New Project: Nashorn – Lightweight High-Performance JavaScript Runtime in Java - EzGraphs
http://mail.openjdk.java.net/pipermail/announce/2012-November/000139.html

======
bascule
Nashorn is a JavaScript runtime based on the InvokeDynamic instruction and
series of APIs added to the Java VM in Java 7. These APIs are set to be
radically improved in Java 8, compiling the existing JVM instruction to
bytecode which will pass through the full HotSpot compiler.

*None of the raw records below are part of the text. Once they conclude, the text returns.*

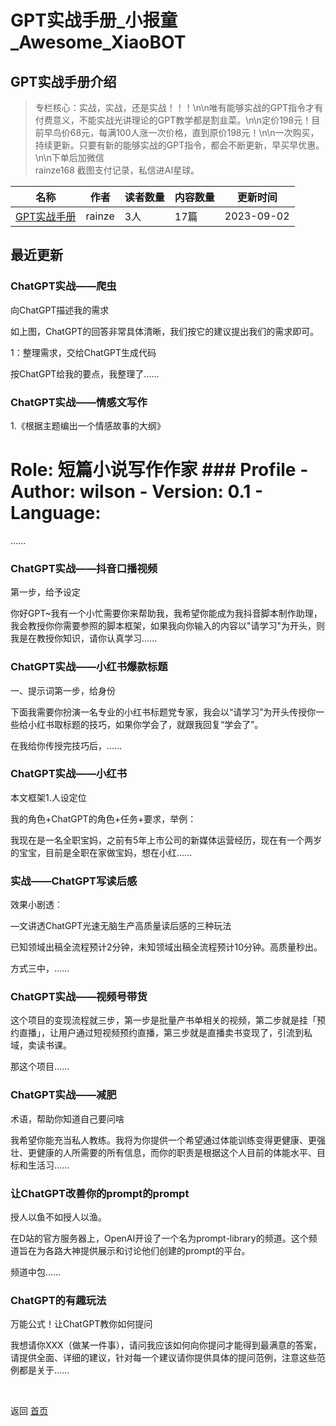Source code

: # GPT实战手册_小报童_Awesome_XiaoBOT

## GPT实战手册介绍
> 专栏核心：实战，实战，还是实战！！！\n\n唯有能够实战的GPT指令才有付费意义，不能实战光讲理论的GPT教学都是割韭菜。\n\n定价198元！目前早鸟价68元，每满100人涨一次价格，直到原价198元！\n\n一次购买，持续更新。只要有新的能够实战的GPT指令，都会不断更新，早买早优惠。\n\n下单后加微信  
rainze168 截图支付记录，私信进AI星球。  
  


|名称|作者|读者数量|内容数量|更新时间|
|---|---|---|---|---|
|[GPT实战手册](https://xiaobot.net/p/chatgpt777?refer=0b133df9-27dc-423b-8101-639049001c13)|rainze|3人|17篇|2023-09-02|

## 最近更新
### ChatGPT实战——爬虫

向ChatGPT描述我的需求

如上图，ChatGPT的回答非常具体清晰，我们按它的建议提出我们的需求即可。

1：整理需求，交给ChatGPT生成代码

按ChatGPT给我的要点，我整理了......

### ChatGPT实战——情感文写作

1.《根据主题编出一个情感故事的大纲》

# Role: 短篇小说写作作家 ### Profile \- Author: wilson \- Version: 0.1 \- Language:
......

### ChatGPT实战——抖音口播视频

第一步，给予设定

你好GPT~我有一个小忙需要你来帮助我，我希望你能成为我抖音脚本制作助理，我会教授你你需要参照的脚本框架，如果我向你输入的内容以"请学习"为开头，则我是在教授你知识，请你认真学习......

### ChatGPT实战——小红书爆款标题

一、提示词第一步，给身份

下面我需要你扮演一名专业的小红书标题党专家，我会以“请学习”为开头传授你一些给小红书取标题的技巧，如果你学会了，就跟我回复“学会了”。

在我给你传授完技巧后，......

### ChatGPT实战——小红书

本文框架1.人设定位

我的角色+ChatGPT的角色+任务+要求，举例：

我现在是一名全职宝妈，之前有5年上市公司的新媒体运营经历，现在有一个两岁的宝宝，目前是全职在家做宝妈，想在小红......

### 实战——ChatGPT写读后感

效果小剧透︰

—文讲透ChatGPT光速无脑生产高质量读后感的三种玩法

已知领域出稿全流程预计2分钟，未知领域出稿全流程预计10分钟。高质量秒出。

方式三中，......

### ChatGPT实战——视频号带货

这个项目的变现流程就三步，第一步是批量产书单相关的视频，第二步就是挂「预约直播」，让用户通过短视频预约直播，第三步就是直播卖书变现了，引流到私域，卖读书课。

那这个项目......

### ChatGPT实战——减肥

术语，帮助你知道自己要问啥

我希望你能充当私人教练。我将为你提供一个希望通过体能训练变得更健康、更强壮、更健康的人所需要的所有信息，而你的职责是根据这个人目前的体能水平、目标和生活习......

### 让ChatGPT改善你的prompt的prompt

授人以鱼不如授人以渔。

在D站的官方服务器上，OpenAI开设了一个名为prompt-library的频道。这个频道旨在为各路大神提供展示和讨论他们创建的prompt的平台。

频道中包......

### ChatGPT的有趣玩法

万能公式！让ChatGPT教你如何提问

我想请你XXX（做某一件事），请问我应该如何向你提问才能得到最满意的答案，请提供全面、详细的建议，针对每一个建议请你提供具体的提问范例，注意这些范例都是关于......


<a href="https://github.com/Reno9527/awesome-xiaobot" style="color: white; text-decoration: none;">awesome-xiaobot</a>

返回 [首页](../README.md)
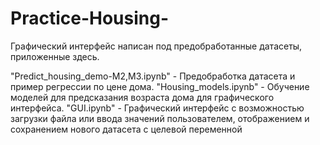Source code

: # Practice-Housing-

Графический интерфейс написан под предобработанные датасеты, приложенные здесь.

"Predict_housing_demo-M2,M3.ipynb" - Предобработка датасета и пример регрессии по цене дома.
"Housing_models.ipynb" - Обучение моделей для предсказания возраста дома для графического интерфейса.
"GUI.ipynb" - Графический интерфейс с возможностью загрузки файла или ввода значений пользователем, отображением и сохранением нового датасета с целевой переменной
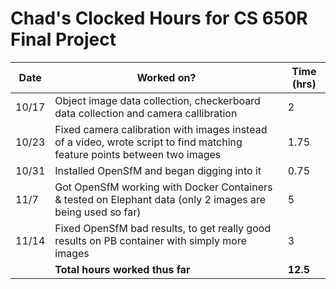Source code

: # Chad's Clocked Hours for CS 650R Final Project


| Date | Worked on? | Time (hrs) |
|------|------------|-------|
|10/17 |Object image data collection, checkerboard data collection and camera callibration| 2 |
|10/23 | Fixed camera calibration with images instead of a video, wrote script to find matching feature points between two images | 1.75 |
|10/31 | Installed OpenSfM and began digging into it | 0.75 |
|11/7  | Got OpenSfM working with Docker Containers & tested on Elephant data (only 2 images are being used so far) | 5
|11/14 | Fixed OpenSfM bad results, to get really good results on PB container with simply more images  | 3 |
|| **Total hours worked thus far** | **12.5** |
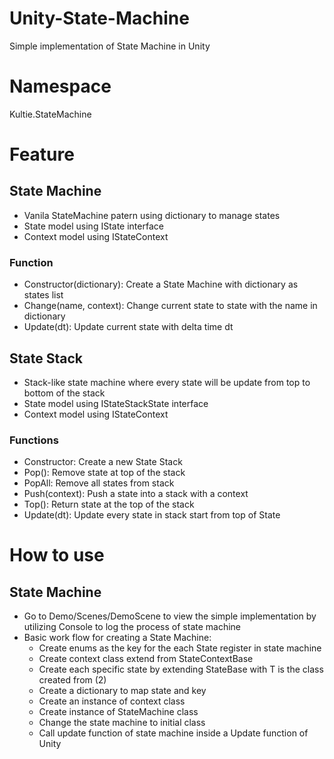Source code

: # Unity-State-Machine
Simple implementation of State Machine in Unity
# Namespace
Kultie.StateMachine
# Feature
## State Machine
- Vanila StateMachine patern using dictionary to manage states
- State model using IState interface
- Context model using IStateContext
### Function
- Constructor(dictionary): Create a State Machine with dictionary as states list
- Change(name, context): Change current state to state with the name in dictionary
- Update(dt): Update current state with delta time dt

## State Stack
- Stack-like state machine where every state will be update from top to bottom of the stack
- State model using IStateStackState interface
- Context model using IStateContext
### Functions
- Constructor: Create a new State Stack 
- Pop(): Remove state at top of the stack
- PopAll: Remove all states from stack
- Push(context): Push a state into a stack with a context
- Top(): Return state at the top of the stack
- Update(dt): Update every state in stack start from top of State

# How to use
## State Machine
- Go to Demo/Scenes/DemoScene to view the simple implementation by utilizing Console to log the process of state machine
- Basic work flow for creating a State Machine:
    - Create enums as the key for the each State register in state machine
    - Create context class extend from StateContextBase
    - Create each specific state by extending StateBase<T> with T is the class created from (2)
    - Create a dictionary to map state and key
    - Create an instance of context class
    - Create instance of StateMachine class
    - Change the state machine to initial class
    - Call update function of state machine inside a Update function of Unity
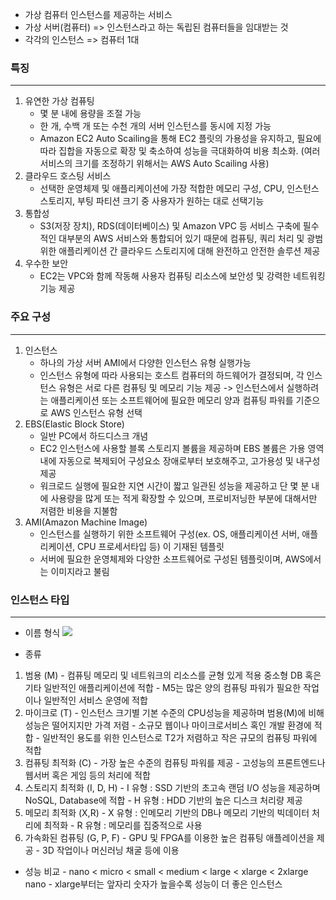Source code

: - 가상 컴퓨터 인스턴스를 제공하는 서비스
- 가상 서버(컴퓨터) => 인스턴스라고 하는 독립된 컴퓨터들을 임대받는 것
- 각각의 인스턴스 => 컴퓨터 1대

### 특징
---
1) 유연한 가상 컴퓨팅
	- 몇 분 내에 용량을 조절 가능
	- 한 개, 수백 개 또는 수천 개의 서버 인스턴스를 동시에 지정 가능
	- Amazon EC2 Auto Scailing을 통해 EC2 플릿의 가용성을 유지하고, 필요에 따라 집합을 자동으로 확장 및 축소하여 성능을 극대화하여 비용 최소화. (여러 서비스의 크기를 조정하기 위해서는 AWS Auto Scailing 사용)
2) 클라우드 호스팅 서비스
	- 선택한 운영체제 및 애플리케이션에 가장 적합한 메모리 구성, CPU, 인스턴스 스토리지, 부팅 파티션 크기 중 사용자가 원하는 대로 선택기능
3) 통합성
	- S3(저장 장치), RDS(데이터베이스) 및 Amazon VPC 등 서비스 구축에 필수적인 대부분의 AWS 서비스와 통합되어 있기 때문에 컴퓨팅, 쿼리 처리 및 광범위한 애플리케이션 간 클라우드 스토리지에 대해 완전하고 안전한 솔루션 제공
4) 우수한 보안
	- EC2는 VPC와 함께 작동해 사용자 컴퓨팅 리소스에 보안성 및 강력한 네트워킹 기능 제공


### 주요 구성
---
1) 인스턴스
	- 하나의 가상 서버 AMI에서 다양한 인스턴스 유형 실행가능
	- 인스턴스 유형에 따라 사용되는 호스트 컴퓨터의 하드웨어가 결정되며, 각 인스턴스 유형은 서로 다른 컴퓨팅 및 메모리 기능 제공
		-> 인스턴스에서 실행하려는 애플리케이션 또는 소프트웨어에 필요한 메모리 양과 컴퓨팅 파워를 기준으로 AWS 인스턴스 유형 선택
1) EBS(Elastic Block Store)
	- 일반 PC에서 하드디스크 개념
	- EC2 인스턴스에 사용할 블록 스토리지 볼륨을 제공하며 EBS 볼륨은 가용 영역 내에 자동으로 복제되어 구성요소 장애로부터 보호해주고, 고가용성 및 내구성 제공
	- 워크로드 실행에 필요한 지연 시간이 짧고 일관된 성능을 제공하고 단 몇 분 내에 사용량을 많게 또는 적게 확장할 수 있으며, 프로비저닝한 부분에 대해서만 저렴한 비용을 지불함
1) AMI(Amazon Machine Image)
	- 인스턴스를 실행하기 위한 소프트웨어 구성(ex. OS, 애플리케이션 서버, 애플리케이션, CPU 프로세서타입 등) 이 기재된 템플릿
	- 서버에 필요한 운영체제와 다양한 소프트웨어로 구성된 템플릿이며, AWS에서는 이미지라고 불림


### 인스턴스 타입
---
- 이름 형식
	![](https://i.imgur.com/prIzAyj.png)

- 종류
1) 범용 (M)
	\- 컴퓨팅 메모리 및 네트워크의 리소스를 균형 있게 적용
	중소형 DB 혹은 기타 일반적인 애플리케이션에 적합
	\- M5는 많은 양의 컴퓨팅 파워가 필요한 작업이나 일반적인 서비스 운영에 적합
1) 마이크로 (T)
	\- 인스턴스 크기별 기본 수준의 CPU성능을 제공하며 범용(M)에 비해 성능은 떨어지지만 가격 저렴
	\- 소규모 웹이나 마이크로서비스 혹인 개발 환경에 적합
	\- 일반적인 용도를 위한 인스턴스로 T2가 저렴하고 작은 규모의 컴퓨팅 파워에 적합
1) 컴퓨팅 최적화 (C)
	\- 가장 높은 수준의 컴퓨팅 파워를 제공
	\- 고성능의 프론트엔드나 웹서버 혹은 게임 등의 처리에 적합
4) 스토리지 최적화 (I, D, H)
	\- I 유형 : SSD 기반의 초고속 랜덤 I/O 성능을 제공하며 NoSQL, Database에 적합
	\- H 유형 : HDD 기반의 높은 디스크 처리량 제공
5) 메모리 최적화 (X,R)
	\- X 유형 : 인메모리 기반의 DB나 메모리 기반의 빅데이터 처리에 최적화
	\- R 유형 : 메모리를 집중적으로 사용
6) 가속화된 컴퓨팅 (G, P, F)
	\- GPU 및 FPGA를 이용한 높은 컴퓨팅 애플레이션을 제공
	\- 3D 작업이나 머신러닝 채굴 등에 이용

- 성능 비교
	\- nano < micro < small < medium < large < xlarge < 2xlarge nano
	\- xlarge부터는 앞자리 숫자가 높을수록 성능이 더 좋은 인스턴스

If you're interested in InvokeDynamic, perhaps you'll check out the slides on
a talk I gave about it:

[https://speakerdeck.com/tarcieri/invokedynamic-your-guide-
to...](https://speakerdeck.com/tarcieri/invokedynamic-your-guide-to-hotspot)

------
insin
At JavaOne this year, the Nashorn team were also demoing Node.jar, a port of
the Node.js APIs which runs on Nashorn.

The talk one of the team members gave [1] on invokeDynamic and their under-
the-hood Dynalink [2] library was pretty interesting.

Links to all the Nashorn sessions at JavaOne are available on their blog [3].

[1]
[https://oracleus.activeevents.com/connect/sessionDetail.ww?S...](https://oracleus.activeevents.com/connect/sessionDetail.ww?SESSION_ID=5251)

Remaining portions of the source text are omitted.